It is well-known in the art to mix two or more materials to form a uniform flowable liquid. One prior art apparatus for accomplishing such mixing, shown in the patent to S. L. Goodchild, U.S. Pat No. 2,502,563, uses two oppositely rotating intermeshed rotors acting in a chamber wherein the materials being mixed are pumped into the chamber and allowed to flow laterally along the length of the rotors as they are mixed. Another mixing technique, shown in the patent to C.H. Goodwin, U.S. Pat. No. 3,142,476, incorporates a large sun gear surrounded by a series of planetary gears which intermesh with and rotate upon rotation of the sun gear. The fluid is mixed by movement past the plurality of sun gears and their engagement with the planetary gear, such movement being counter to the movement of the teeth of the sun gear.
Another mixing apparatus is shown in the patent to S.G. Bauer, U.S. Pat. No. 2,116,380, wherein a gear pump is constructed with sufficient clearance between the casing and the teeth of the gears to provide a definite leakage path for the material under treatment from the outlet end toward the inlet end of the pump with a exhaust valve designed to ensure return flow of a substantial portion of the mass along the leakage path. Such pump provides for the recirculation of fluid between the teeth of the gears and the casing to effect mixing of the liquids.
A material mixing and treating apparatus is shown in the patent to A. Albers, U.S. Pat. No. 4,605,309, wherein a roller mill with the two rotatable rollers of a roller mill rotate at different speeds relative to one another. The external surfaces of the rollers have grooved portions with the transition regions between such surface in each such groove being sharp-edged. The grooves are inclinedly disposed at an acute angle relative to the roll axis with the grooves on the first roll having an opposite hand to the grooves on the second roll. The material enters at one end of the rollers and is discharged at the opposite end after having traversed a path along the longitudinal axis of the rolls. The material is subjected to a saw-like or chopping action resulting in an intense shearing heat being produced.

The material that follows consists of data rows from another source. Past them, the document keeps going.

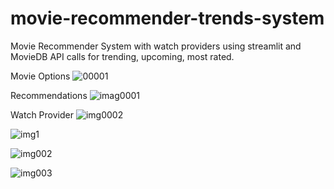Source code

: # movie-recommender-trends-system
Movie Recommender System with watch providers using streamlit and MovieDB API calls for trending, upcoming, most rated.

Movie Options
![00001](https://user-images.githubusercontent.com/63490367/180493580-12b1015a-5bc2-41b2-8396-c87abbf9ef9b.png)

Recommendations
![imag0001](https://user-images.githubusercontent.com/63490367/180493121-892ac436-e88a-4a97-8175-fc2691cd6a4e.png)

Watch Provider
![img0002](https://user-images.githubusercontent.com/63490367/180493132-f31c2b36-cf6b-477d-93ef-2709c1b8733d.png)


![img1](https://user-images.githubusercontent.com/63490367/180493129-0d0ff2c2-00fe-4172-93c4-2ec534d304d8.png)

![img002](https://user-images.githubusercontent.com/63490367/180493133-33df7c2d-d065-4d86-a35a-dfc88548155c.png)

![img003](https://user-images.githubusercontent.com/63490367/180493137-1d9188e9-3558-4156-b020-c9d0597ece48.png)
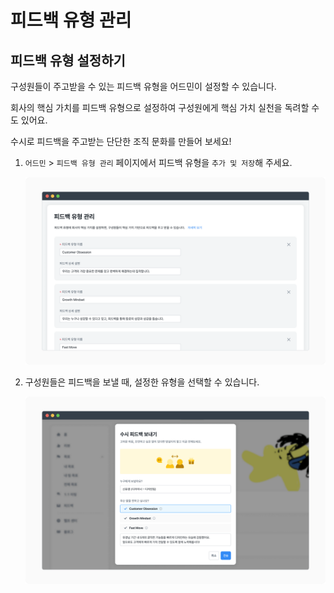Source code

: # 피드백 유형 관리

## 피드백 유형 설정하기 <a href="#feedback-customization" id="feedback-customization"></a>

구성원들이 주고받을 수 있는 피드백 유형을 어드민이 설정할 수 있습니다.

회사의 핵심 가치를 피드백 유형으로 설정하여 구성원에게 핵심 가치 실천을 독려할 수도 있어요.

수시로 피드백을 주고받는 단단한 조직 문화를 만들어 보세요!

1.  `어드민` > `피드백 유형 관리` 페이지에서 피드백 유형을 `추가 및 저장`해 주세요.

    ![](<../../.gitbook/assets/Untitled (4) (3).png>)
2.  구성원들은 피드백을 보낼 때, 설정한 유형을 선택할 수 있습니다.

    ![](<../../.gitbook/assets/Untitled (5) (3).png>)

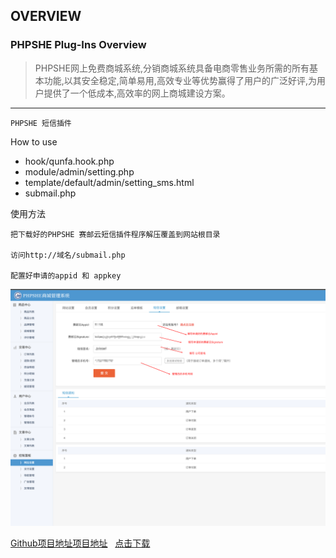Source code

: ## OVERVIEW

### PHPSHE Plug-Ins Overview

>PHPSHE网上免费商城系统,分销商城系统具备电商零售业务所需的所有基本功能,以其安全稳定,简单易用,高效专业等优势赢得了用户的广泛好评,为用户提供了一个低成本,高效率的网上商城建设方案。

------
	PHPSHE 短信插件
How to use
-	hook/qunfa.hook.php
-	module/admin/setting.php
-	template/default/admin/setting_sms.html
-	submail.php

使用方法

    把下载好的PHPSHE 赛邮云短信插件程序解压覆盖到网站根目录

	访问http://域名/submail.php

    配置好申请的appid 和 appkey

![Submail](./markdown/1.png)


[Github项目地址项目地址](https://github.com/submail-developers/phpshe_sms)&nbsp;&nbsp;&nbsp;[点击下载](https://github.com/submail-developers/phpshe_sms/archive/master.zip)
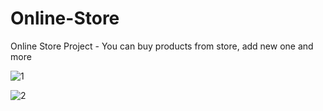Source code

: # Online-Store
Online Store Project - You can buy products from store, add new one and more

![1](https://user-images.githubusercontent.com/20402746/51277449-ff18f700-19d7-11e9-9eb7-d836232e64d8.jpg)

![2](https://user-images.githubusercontent.com/20402746/51277451-ff18f700-19d7-11e9-92b3-1f24f5326456.jpg)
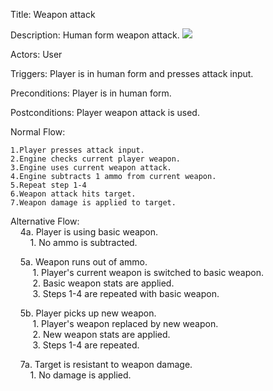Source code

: Title: Weapon attack

Description: Human form weapon attack.
![](https://github.com/markwindsorr/CS4770/blob/master/images/Mechanics/HumanAttack.jpg)

Actors: User

Triggers: Player is in human form and presses attack input.

Preconditions: Player is in human form.

Postconditions: Player weapon attack is used.

Normal Flow:

    1.Player presses attack input.
    2.Engine checks current player weapon.
    3.Engine uses current weapon attack.
    4.Engine subtracts 1 ammo from current weapon.
    5.Repeat step 1-4
    6.Weapon attack hits target.
    7.Weapon damage is applied to target.

Alternative Flow:<br> 
&nbsp;&nbsp;&nbsp;&nbsp;4a. Player is using basic weapon.<br>
	&nbsp;&nbsp;&nbsp;&nbsp;&nbsp;&nbsp;&nbsp;&nbsp;1. No ammo is subtracted.<br>

&nbsp;&nbsp;&nbsp;&nbsp;5a. Weapon runs out of ammo.<br>
	&nbsp;&nbsp;&nbsp;&nbsp;&nbsp;&nbsp;&nbsp;&nbsp; 1. Player's current weapon is switched to basic weapon.<br>
	&nbsp;&nbsp;&nbsp;&nbsp;&nbsp;&nbsp;&nbsp;&nbsp; 2. Basic weapon stats are applied.<br>
	&nbsp;&nbsp;&nbsp;&nbsp;&nbsp;&nbsp;&nbsp;&nbsp; 3. Steps 1-4 are repeated with basic weapon.<br>

&nbsp;&nbsp;&nbsp;&nbsp;5b. Player picks up new weapon.<br> 
	&nbsp;&nbsp;&nbsp;&nbsp;&nbsp;&nbsp;&nbsp;&nbsp; 1. Player's weapon replaced by new weapon.<br>
	&nbsp;&nbsp;&nbsp;&nbsp;&nbsp;&nbsp;&nbsp;&nbsp; 2. New weapon stats are applied.<br>
	&nbsp;&nbsp;&nbsp;&nbsp;&nbsp;&nbsp;&nbsp;&nbsp; 3. Steps 1-4 are repeated.<br>

&nbsp;&nbsp;&nbsp;&nbsp;7a. Target is resistant to weapon damage.<br>
	&nbsp;&nbsp;&nbsp;&nbsp;&nbsp;&nbsp;&nbsp;&nbsp;1. No damage is applied.<br>
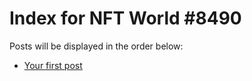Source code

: # Index for NFT World #8490
Posts will be displayed in the order below:

- [Your first post](./001-first.md)

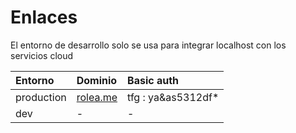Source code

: # Enlaces

El entorno de desarrollo solo se usa para integrar localhost con los servicios cloud

| Entorno| Dominio | Basic auth
| :------------- |:------------- |:-------------
| production| [rolea.me](rolea.me)| tfg : ya&as5312df*
| dev | - | -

Although these prior devices have accomplished their objective, that is, the mixing of two or more fluid components, the apparatus shown in the patents to Bauer, Goodchild, and Goodwin are not designed to materially alter the components being mixed and therefore do not improve the rheological or physical properties of the material. The apparatus shown in the patent to Albers, while designed to effect material shearing, accomplishes such shearing only by having spiral grooves which must form sharp edges for effecting such shearing action and by the rotation of the rolls at different speeds.
Thus, a need exists, and has existed for a substantial time, for a processing apparatus which not only mixes material, but improves the rheological and material properties, without the need to add heat to the system or to materially increase the temperature of the bulk fluids being processed.